• _EXERCISE DESCRIPTION_
Give the records below again in full, exactly as written, but without any images.

*** MATERIAL PROVIDED

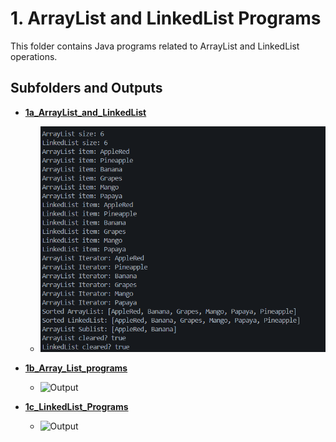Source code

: # 1. ArrayList and LinkedList Programs

This folder contains Java programs related to ArrayList and LinkedList operations.

## Subfolders and Outputs

- **[1a_ArrayList_and_LinkedList](./1a_ArrayList_and_LinkedList)**
  - ![Output](1a_ArrayList_and_LinkedList/1a.png)

- **[1b_Array_List_programs](./1b_Array_List_programs)**
  - ![Output](./1b_Array_List_programs/output.png)

- **[1c_LinkedList_Programs](./1c_LinkedList_Programs)**
  - ![Output](./1c_LinkedList_Programs/output.png)

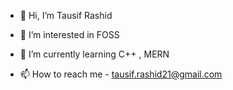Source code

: - 👋 Hi, I’m Tausif Rashid
- 👀 I’m interested in FOSS
- 🌱 I’m currently learning C++ , MERN

- 📫 How to reach me - tausif.rashid21@gmail.com


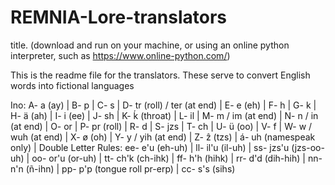 # REMNIA-Lore-translators
title. (download and run on your machine, or using an online python interpreter, such as https://www.online-python.com/)

This is the readme file for the translators. These serve to convert English words into fictional languages

Ino:
A- a (ay) |
B- p |
C- s |
D- tr (roll) / ter (at end) |
E- e (eh) |
F- h |
G- k |
H- ä (ah) |
I- i (ee) |
J- sh |
K- ḱ (throat) |
L- il |
M- m / im (at end) |
N- n / in (at end) |
O- or |
P- pr (roll) |
R- d |
S- jzs |
T- ch |
U- ü (oo) |
V- f |
W- w / wuh (at end) |
X- ø (oh) |
Y- y / yih (at end) |
Z- ẑ (tzs) |
á- uh (namespeak only) |
Double Letter Rules:
ee-  e'u (eh-uh) |
ll- il'u (il-uh) |
ss- jzs'u (jzs-oo-uh) |
oo- or'u (or-uh) |
tt- ch'k (ch-ihk) |
ff- h'h (hihk) |
rr- d'd (dih-hih) |
nn- n'n (ñ-ihn) |
pp- p'p (tongue roll pr-erp) |
cc- s's (sihs) 
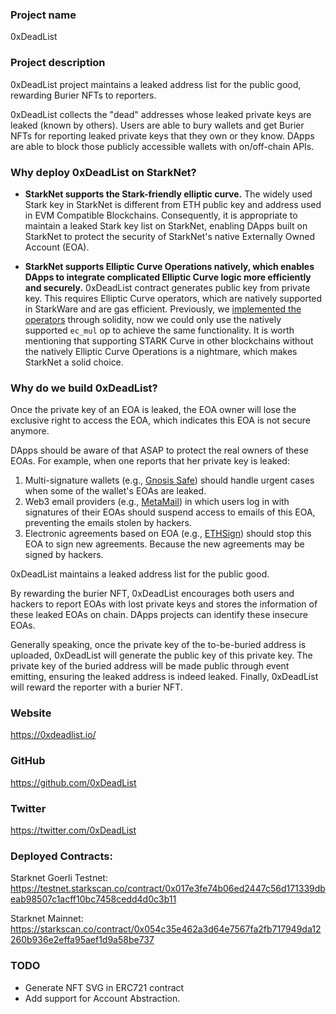 ### Project name

0xDeadList

### Project description

0xDeadList project maintains a leaked address list for the public good, rewarding Burier NFTs to reporters.

0xDeadList collects the "dead" addresses whose leaked private keys are leaked (known by others). Users are able to bury wallets and get Burier NFTs for reporting leaked private keys that they own or they know. DApps are able to block those publicly accessible wallets with on/off-chain APIs.

### Why deploy 0xDeadList on StarkNet?

- **StarkNet supports the Stark-friendly elliptic curve.** The widely used Stark key in StarkNet is different from ETH public key and address used in EVM Compatible Blockchains. Consequently, it is appropriate to maintain a leaked Stark key list on StarkNet, enabling DApps built on StarkNet to protect the security of StarkNet's native Externally Owned Account (EOA).

- **StarkNet supports Elliptic Curve Operations natively, which enables DApps to integrate complicated Elliptic Curve logic more efficiently and securely.** 0xDeadList contract generates public key from private key. This requires Elliptic Curve operators, which are natively supported in StarkWare and are gas efficient. Previously, we [implemented the operators](https://github.com/0xDeadList/0xDeadList/blob/main/contracts/EllipticCurve.sol) through solidity, now we could only use the natively supported `ec_mul` op to achieve the same functionality. It is worth mentioning that supporting STARK Curve in other blockchains without the natively Elliptic Curve Operations is a nightmare, which makes StarkNet a solid choice.

### Why do we build 0xDeadList?

Once the private key of an EOA is leaked, the EOA owner will lose the exclusive right to access the EOA, which indicates this EOA is not secure anymore.

DApps should be aware of that ASAP to protect the real owners of these EOAs. For example, when one reports that her private key is leaked:

1. Multi-signature wallets (e.g., [Gnosis Safe](https://gnosis-safe.io/)) should handle urgent cases when some of the wallet's EOAs are leaked.
2. Web3 email providers (e.g., [MetaMail](https://metamail.ink/)) in which users log in with signatures of their EOAs should suspend access to emails of this EOA, preventing the emails stolen by hackers.
3. Electronic agreements based on EOA (e.g., [ETHSign](https://www.ethsign.xyz/)) should stop this EOA to sign new agreements. Because the new agreements may be signed by hackers.

0xDeadList maintains a leaked address list for the public good.

By rewarding the burier NFT, 0xDeadList encourages both users and hackers to report EOAs with lost private keys and stores the information of these leaked EOAs on chain. DApps projects can identify these insecure EOAs.

Generally speaking, once the private key of the to-be-buried address is uploaded, 0xDeadList will generate the public key of this private key. The private key of the buried address will be made public through event emitting, ensuring the leaked address is indeed leaked. Finally, 0xDeadList will reward the reporter with a burier NFT.


### Website

https://0xdeadlist.io/

### GitHub

https://github.com/0xDeadList

### Twitter

https://twitter.com/0xDeadList

### Deployed Contracts:

Starknet Goerli Testnet: https://testnet.starkscan.co/contract/0x017e3fe74b06ed2447c56d171339dbeab98507c1acff10bc7458cedd4d0c3b11

Starknet Mainnet: https://starkscan.co/contract/0x054c35e462a3d64e7567fa2fb717949da12260b936e2effa95aef1d9a58be737

### TODO

- Generate NFT SVG in ERC721 contract
- Add support for Account Abstraction.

******

• _ANSWER TO THE EXERCISE_
Source code

: # 1. ArrayList and LinkedList Programs

This folder contains Java programs related to ArrayList and LinkedList operations.

## Subfolders and Outputs

- **[1a_ArrayList_and_LinkedList](./1a_ArrayList_and_LinkedList)**
  - ![Output](1a_ArrayList_and_LinkedList/1a.png)

- **[1b_Array_List_programs](./1b_Array_List_programs)**
  - ![Output](./1b_Array_List_programs/output.png)

- **[1c_LinkedList_Programs](./1c_LinkedList_Programs)**
  - ![Output](./1c_LinkedList_Programs/output.png)

Source code

: - 👋 Hi, I’m Tausif Rashid
- 👀 I’m interested in FOSS
- 🌱 I’m currently learning C++ , MERN

- 📫 How to reach me - tausif.rashid21@gmail.com


 # REMNIA-Lore-translators
title. (download and run on your machine, or using an online python interpreter, such as https://www.online-python.com/)

This is the readme file for the translators. These serve to convert English words into fictional languages

Ino:
A- a (ay) |
B- p |
C- s |
D- tr (roll) / ter (at end) |
E- e (eh) |
F- h |
G- k |
H- ä (ah) |
I- i (ee) |
J- sh |
K- ḱ (throat) |
L- il |
M- m / im (at end) |
N- n / in (at end) |
O- or |
P- pr (roll) |
R- d |
S- jzs |
T- ch |
U- ü (oo) |
V- f |
W- w / wuh (at end) |
X- ø (oh) |
Y- y / yih (at end) |
Z- ẑ (tzs) |
á- uh (namespeak only) |
Double Letter Rules:
ee-  e'u (eh-uh) |
ll- il'u (il-uh) |
ss- jzs'u (jzs-oo-uh) |
oo- or'u (or-uh) |
tt- ch'k (ch-ihk) |
ff- h'h (hihk) |
rr- d'd (dih-hih) |
nn- n'n (ñ-ihn) |
pp- p'p (tongue roll pr-erp) |
cc- s's (sihs) 
 ### Project name

0xDeadList

### Project description

0xDeadList project maintains a leaked address list for the public good, rewarding Burier NFTs to reporters.

0xDeadList collects the "dead" addresses whose leaked private keys are leaked (known by others). Users are able to bury wallets and get Burier NFTs for reporting leaked private keys that they own or they know. DApps are able to block those publicly accessible wallets with on/off-chain APIs.

### Why deploy 0xDeadList on StarkNet?

- **StarkNet supports the Stark-friendly elliptic curve.** The widely used Stark key in StarkNet is different from ETH public key and address used in EVM Compatible Blockchains. Consequently, it is appropriate to maintain a leaked Stark key list on StarkNet, enabling DApps built on StarkNet to protect the security of StarkNet's native Externally Owned Account (EOA).

- **StarkNet supports Elliptic Curve Operations natively, which enables DApps to integrate complicated Elliptic Curve logic more efficiently and securely.** 0xDeadList contract generates public key from private key. This requires Elliptic Curve operators, which are natively supported in StarkWare and are gas efficient. Previously, we [implemented the operators](https://github.com/0xDeadList/0xDeadList/blob/main/contracts/EllipticCurve.sol) through solidity, now we could only use the natively supported `ec_mul` op to achieve the same functionality. It is worth mentioning that supporting STARK Curve in other blockchains without the natively Elliptic Curve Operations is a nightmare, which makes StarkNet a solid choice.

### Why do we build 0xDeadList?

Once the private key of an EOA is leaked, the EOA owner will lose the exclusive right to access the EOA, which indicates this EOA is not secure anymore.

DApps should be aware of that ASAP to protect the real owners of these EOAs. For example, when one reports that her private key is leaked:

1. Multi-signature wallets (e.g., [Gnosis Safe](https://gnosis-safe.io/)) should handle urgent cases when some of the wallet's EOAs are leaked.
2. Web3 email providers (e.g., [MetaMail](https://metamail.ink/)) in which users log in with signatures of their EOAs should suspend access to emails of this EOA, preventing the emails stolen by hackers.
3. Electronic agreements based on EOA (e.g., [ETHSign](https://www.ethsign.xyz/)) should stop this EOA to sign new agreements. Because the new agreements may be signed by hackers.

0xDeadList maintains a leaked address list for the public good.

By rewarding the burier NFT, 0xDeadList encourages both users and hackers to report EOAs with lost private keys and stores the information of these leaked EOAs on chain. DApps projects can identify these insecure EOAs.

Generally speaking, once the private key of the to-be-buried address is uploaded, 0xDeadList will generate the public key of this private key. The private key of the buried address will be made public through event emitting, ensuring the leaked address is indeed leaked. Finally, 0xDeadList will reward the reporter with a burier NFT.


### Website

https://0xdeadlist.io/

### GitHub

https://github.com/0xDeadList

### Twitter

https://twitter.com/0xDeadList

### Deployed Contracts:

Starknet Goerli Testnet: https://testnet.starkscan.co/contract/0x017e3fe74b06ed2447c56d171339dbeab98507c1acff10bc7458cedd4d0c3b11

Starknet Mainnet: https://starkscan.co/contract/0x054c35e462a3d64e7567fa2fb717949da12260b936e2effa95aef1d9a58be737

### TODO

- Generate NFT SVG in ERC721 contract
- Add support for Account Abstraction.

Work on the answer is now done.